Then she paced the room and demanded feedback. She tapped on her iPhone to retrieve notes, tossed out ideas about how the show would unfold and promised to bring “everyone” to the opening. She even mused aloud about throwing an outrageous “Red Ball” — an evening gala that would dazzle the Chinese.
Her husband, the media tycoon Barry Diller, would come, along with “lots of celebrities,” she said. Wendi Murdoch, the wife of the media magnate Rupert Murdoch, might host a private party at the Murdochs’ courtyard home in Beijing. The New York artist Chuck Close could make the trip. And getting around China won’t be a problem, she said at one point, because “we’ll have Barry’s jet.”

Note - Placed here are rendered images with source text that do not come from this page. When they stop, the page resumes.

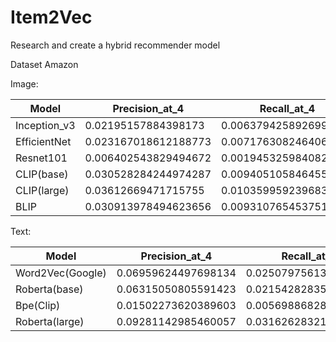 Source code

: # Item2Vec
Research and create a hybrid recommender model 

Dataset Amazon

Image:

| Model |Precision_at_4  | Recall_at_4 |
| -------- | ------- | ------- |
| Inception_v3 | 0.02195157884398173 | 0.006379425892699254 |
| EfficientNet | 0.023167018612188773 | 0.0071763082464064805 |
| Resnet101 | 0.006402543829494672| 0.0019453259840823977 |
| CLIP(base) | 0.030528284244974287 | 0.009405105846455908 |
| CLIP(large) | 0.03612669471715755 | 0.010359959239683312 |
| BLIP | 0.030913978494623656 | 0.00931076545375152 |

Text:

| Model |Precision_at_4  | Recall_at_4 |
| -------- | ------- | ------- |
| Word2Vec(Google) | 0.06959624497698134 | 0.025079756137138816 |
| Roberta(base) | 0.06315050805591423 | 0.02154282835420157 |
| Bpe(Clip)| 0.01502273620389603 | 0.005698868287788102 |
| Roberta(large)| 0.09281142985460057 |  0.0316262832135125 |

Someone at the conference table shouted, “Every artist in China will come!”
“Journey of a Dress” had its first showing in Moscow a year ago, at the Manezh Central Exhibition Hall in Red Square. Earlier this year, it traveled to São Paolo. The exhibition features sketches, designs and the trademark prints that Ms. Von Furstenberg produced over four decades, as well as original portraits of her created by friends and admirers like Andy Warhol, Francesco Clemente and Francesco Scavullo.
When the show comes to Beijing in April, it will open in a renovated factory that New York’s Pace Gallery created in the 798 District. To give the show a local flavor, Pace has asked some of China’s leading artists to create their own portraits of the 63-year-old fashion diva.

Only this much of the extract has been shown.